Fixed header (48 bytes, packed, little-endian):
magic: 4 bytes "CWGT"
arch_version: uint16 5
flags: uint16 bit 0: tied, bit 1: has_ewc
vocab_size: uint16 vocabulary size (320)
d_model: uint16 embedding dimension
n_layers: uint8 number of blocks
ffn_expand: uint8 FFN expansion factor
expand: uint8 Mamba expand factor (offset 14)
d_state: uint8 Mamba d_state (offset 15)
l_max: uint16 maximum sequence length (768)
param_count: uint32 total parameter count
def_temperature: uint16 default temperature x 1000 (0 = unset)
def_top_k: uint16 default top-k (0 = unset)
def_top_p: uint16 default top-p x 1000 (0 = unset)
def_min_p: uint16 default min-p x 1000 (0 = unset)
def_max_tokens: uint16 default max generation tokens
def_candidates: uint8 default candidate count
d_conv: uint8 Mamba d_conv (offset 33)
meta_size: uint32 byte count of metadata blob (0 = none)
dt_rank: uint8 Mamba dt_rank (offset 38)
reserved: 9 bytes zero-filled
Metadata blob (meta_size bytes, 3 newline-terminated lines):
<domain_name>\n e.g. "shell"
<template_spec>\n e.g. "BOS;CWD:cwd;GIT:git;...;ATN;CMD:input"

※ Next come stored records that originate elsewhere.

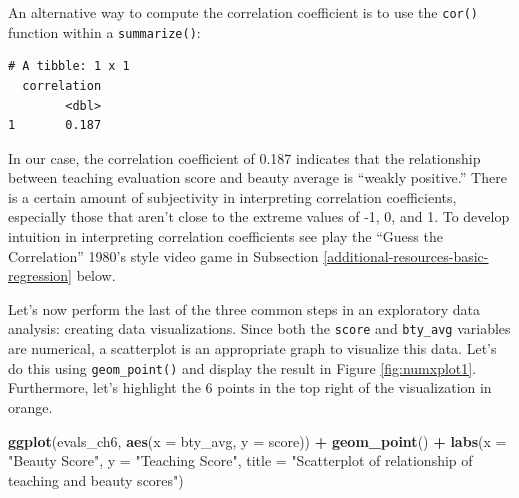 \documentclass[12pt, krantz2,]{krantz}
\makeatletter
\newenvironment{Shaded}{\begin{snugshade}}{\end{snugshade}}
\newcommand{\DataTypeTok}[1]{\textcolor[rgb]{0.27,0.27,0.27}{#1}}
\newcommand{\KeywordTok}[1]{\textcolor[rgb]{0.27,0.27,0.27}{\textbf{#1}}}
\newcommand{\NormalTok}[1]{#1}
\newcommand{\OperatorTok}[1]{\textcolor[rgb]{0.43,0.43,0.43}{\textbf{#1}}}
\newcommand{\StringTok}[1]{\textcolor[rgb]{0.5,0.5,0.5}{#1}}
\newenvironment{kframe}{%
\medskip{}
\setlength{\fboxsep}{.8em}
 \def\at@end@of@kframe{}%
 \ifinner\ifhmode%
  \def\at@end@of@kframe{\end{minipage}}%
  \begin{minipage}{\columnwidth}%
 \fi\fi%
 \def\FrameCommand##1{\hskip\@totalleftmargin \hskip-\fboxsep
 \colorbox{shadecolor}{##1}\hskip-\fboxsep
     \hskip-\linewidth \hskip-\@totalleftmargin \hskip\columnwidth}%
 \MakeFramed {\advance\hsize-\width
   \@totalleftmargin\z@ \linewidth\hsize
   \@setminipage}}%
 {\par\unskip\endMakeFramed%
 \at@end@of@kframe}
\renewenvironment{Shaded}{\begin{kframe}}{\end{kframe}}
\makeatother
\begin{document}
An alternative way to compute the correlation coefficient is to use the \texttt{cor()} function within a \texttt{summarize()}:

\begin{Shaded}
\end{Shaded}

\begin{verbatim}
# A tibble: 1 x 1
  correlation
        <dbl>
1       0.187
\end{verbatim}

In our case, the correlation coefficient of 0.187 indicates that the relationship between teaching evaluation score and beauty average is ``weakly positive.'' There is a certain amount of subjectivity in interpreting correlation coefficients, especially those that aren't close to the extreme values of -1, 0, and 1. To develop intuition in interpreting correlation coefficients see play the ``Guess the Correlation'' 1980's style video game in Subsection \ref{additional-resources-basic-regression} below.

Let's now perform the last of the three common steps in an exploratory data analysis: creating data visualizations. Since both the \texttt{score} and \texttt{bty\_avg} variables are numerical, a scatterplot is an appropriate graph to visualize this data. Let's do this using \texttt{geom\_point()} and display the result in Figure \ref{fig:numxplot1}. Furthermore, let's highlight the 6 points in the top right of the visualization in orange.

\begin{Shaded}
\begin{Highlighting}[]
\KeywordTok{ggplot}\NormalTok{(evals_ch6, }\KeywordTok{aes}\NormalTok{(}\DataTypeTok{x =}\NormalTok{ bty_avg, }\DataTypeTok{y =}\NormalTok{ score)) }\OperatorTok{+}
\StringTok{  }\KeywordTok{geom_point}\NormalTok{() }\OperatorTok{+}
\StringTok{  }\KeywordTok{labs}\NormalTok{(}\DataTypeTok{x =} \StringTok{"Beauty Score"}\NormalTok{, }\DataTypeTok{y =} \StringTok{"Teaching Score"}\NormalTok{,}
       \DataTypeTok{title =} \StringTok{"Scatterplot of relationship of teaching and beauty scores"}\NormalTok{)}
\end{Highlighting}
\end{Shaded}
\end{document}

<stop_conditions>\n e.g. "| ; && ||"
EWC data (if has_ewc flag set):
fisher_diagonal: [param_count x float32]
anchor_weights: [param_count x float32]
Weights:
[param_count x float32]
The metadata blob embeds the model's prompt template, stop conditions, and domain name directly in the weight file, enabling self-describing models that carry their inference configuration.
Weight files with arch_version < 5 are rejected.